PROBLEM REQUIREMENTS:
Taking the line containing "をインストールするか、パッケージをインストールしてください。 **ffmpeg-static** して再試行してください。" as the first and the last line of the entries as the end, reproduce every line between them exactly, including both.

-- Opening Marker --

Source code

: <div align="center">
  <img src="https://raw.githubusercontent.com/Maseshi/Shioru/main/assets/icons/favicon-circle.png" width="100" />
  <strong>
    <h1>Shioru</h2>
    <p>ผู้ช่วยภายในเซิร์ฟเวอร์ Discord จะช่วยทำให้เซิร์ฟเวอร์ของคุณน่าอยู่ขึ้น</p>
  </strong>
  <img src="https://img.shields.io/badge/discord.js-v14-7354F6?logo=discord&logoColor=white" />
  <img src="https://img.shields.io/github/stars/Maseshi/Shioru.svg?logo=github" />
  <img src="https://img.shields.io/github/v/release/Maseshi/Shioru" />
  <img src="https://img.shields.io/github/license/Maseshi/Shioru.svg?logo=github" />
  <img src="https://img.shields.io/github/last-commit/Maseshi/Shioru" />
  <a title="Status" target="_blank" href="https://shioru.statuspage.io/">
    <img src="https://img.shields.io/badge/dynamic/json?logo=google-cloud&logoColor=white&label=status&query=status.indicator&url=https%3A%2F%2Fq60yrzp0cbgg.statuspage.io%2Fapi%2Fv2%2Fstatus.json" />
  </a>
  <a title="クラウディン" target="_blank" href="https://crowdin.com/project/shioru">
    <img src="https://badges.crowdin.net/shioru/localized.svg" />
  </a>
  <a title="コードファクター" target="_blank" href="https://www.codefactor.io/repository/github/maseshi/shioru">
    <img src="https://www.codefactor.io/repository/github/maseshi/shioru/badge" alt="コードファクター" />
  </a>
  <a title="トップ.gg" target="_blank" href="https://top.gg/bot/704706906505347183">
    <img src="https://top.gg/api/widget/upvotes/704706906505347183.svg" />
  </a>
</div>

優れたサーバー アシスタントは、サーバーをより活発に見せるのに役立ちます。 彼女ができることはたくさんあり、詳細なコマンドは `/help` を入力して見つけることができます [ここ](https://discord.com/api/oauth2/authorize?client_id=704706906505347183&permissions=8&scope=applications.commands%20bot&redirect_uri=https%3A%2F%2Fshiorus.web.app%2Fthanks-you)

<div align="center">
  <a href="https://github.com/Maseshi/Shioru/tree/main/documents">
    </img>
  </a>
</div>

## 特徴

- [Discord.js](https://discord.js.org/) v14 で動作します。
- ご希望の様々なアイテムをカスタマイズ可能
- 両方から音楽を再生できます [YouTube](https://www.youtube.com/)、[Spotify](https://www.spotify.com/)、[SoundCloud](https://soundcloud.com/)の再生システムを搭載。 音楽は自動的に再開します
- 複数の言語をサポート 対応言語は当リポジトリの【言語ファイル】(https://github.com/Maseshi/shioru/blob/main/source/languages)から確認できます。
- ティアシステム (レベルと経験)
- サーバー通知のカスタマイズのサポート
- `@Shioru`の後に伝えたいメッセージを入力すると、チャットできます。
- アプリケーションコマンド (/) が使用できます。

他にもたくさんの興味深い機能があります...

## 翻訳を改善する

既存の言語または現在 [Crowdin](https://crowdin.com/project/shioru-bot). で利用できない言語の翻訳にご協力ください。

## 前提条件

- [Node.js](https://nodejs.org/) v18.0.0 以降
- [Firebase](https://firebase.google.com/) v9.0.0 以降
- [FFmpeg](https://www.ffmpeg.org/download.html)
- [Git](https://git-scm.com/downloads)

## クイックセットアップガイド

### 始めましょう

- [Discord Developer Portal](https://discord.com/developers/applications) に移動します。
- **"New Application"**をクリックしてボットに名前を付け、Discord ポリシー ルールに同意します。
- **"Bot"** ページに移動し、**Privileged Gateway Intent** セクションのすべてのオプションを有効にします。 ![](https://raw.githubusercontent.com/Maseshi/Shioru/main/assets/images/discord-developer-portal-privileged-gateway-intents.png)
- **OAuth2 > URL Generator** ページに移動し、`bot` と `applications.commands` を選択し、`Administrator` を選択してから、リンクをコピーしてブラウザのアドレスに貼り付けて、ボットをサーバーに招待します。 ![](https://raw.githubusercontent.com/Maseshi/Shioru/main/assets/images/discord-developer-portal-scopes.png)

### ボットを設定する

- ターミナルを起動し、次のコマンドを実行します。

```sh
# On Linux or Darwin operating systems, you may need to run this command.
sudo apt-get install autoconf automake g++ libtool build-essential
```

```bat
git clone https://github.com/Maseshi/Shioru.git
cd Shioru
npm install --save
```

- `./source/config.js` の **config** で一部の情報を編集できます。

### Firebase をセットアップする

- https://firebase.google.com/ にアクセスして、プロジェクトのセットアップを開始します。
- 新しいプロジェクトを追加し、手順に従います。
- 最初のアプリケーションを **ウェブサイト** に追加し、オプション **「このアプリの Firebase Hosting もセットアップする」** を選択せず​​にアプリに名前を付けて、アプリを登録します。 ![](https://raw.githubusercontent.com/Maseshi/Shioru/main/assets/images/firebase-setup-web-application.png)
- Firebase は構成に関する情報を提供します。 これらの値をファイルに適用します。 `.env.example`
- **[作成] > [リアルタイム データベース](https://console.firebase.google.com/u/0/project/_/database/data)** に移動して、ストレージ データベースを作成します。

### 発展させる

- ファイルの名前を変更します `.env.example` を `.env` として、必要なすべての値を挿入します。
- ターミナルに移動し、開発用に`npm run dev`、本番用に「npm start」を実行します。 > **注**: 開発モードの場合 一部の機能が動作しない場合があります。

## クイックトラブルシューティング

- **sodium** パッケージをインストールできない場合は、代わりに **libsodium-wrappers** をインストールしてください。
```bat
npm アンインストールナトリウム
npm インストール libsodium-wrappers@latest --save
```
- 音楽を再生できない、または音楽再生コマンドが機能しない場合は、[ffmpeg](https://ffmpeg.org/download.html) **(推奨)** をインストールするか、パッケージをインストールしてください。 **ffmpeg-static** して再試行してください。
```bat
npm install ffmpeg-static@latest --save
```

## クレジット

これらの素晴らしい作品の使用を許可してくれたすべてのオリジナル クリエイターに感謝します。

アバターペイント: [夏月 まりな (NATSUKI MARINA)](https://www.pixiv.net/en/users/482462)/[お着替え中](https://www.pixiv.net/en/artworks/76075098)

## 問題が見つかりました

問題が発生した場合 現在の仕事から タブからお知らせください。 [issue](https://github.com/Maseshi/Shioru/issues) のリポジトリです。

-- Closing Marker --

PROBLEM SOLUTION:
- 音楽を再生できない、または音楽再生コマンドが機能しない場合は、[ffmpeg](https://ffmpeg.org/download.html) **(推奨)** をインストールするか、パッケージをインストールしてください。 **ffmpeg-static** して再試行してください。
```bat
npm install ffmpeg-static@latest --save
```

## クレジット

これらの素晴らしい作品の使用を許可してくれたすべてのオリジナル クリエイターに感謝します。

アバターペイント: [夏月 まりな (NATSUKI MARINA)](https://www.pixiv.net/en/users/482462)/[お着替え中](https://www.pixiv.net/en/artworks/76075098)

## 問題が見つかりました

問題が発生した場合 現在の仕事から タブからお知らせください。 [issue](https://github.com/Maseshi/Shioru/issues) のリポジトリです。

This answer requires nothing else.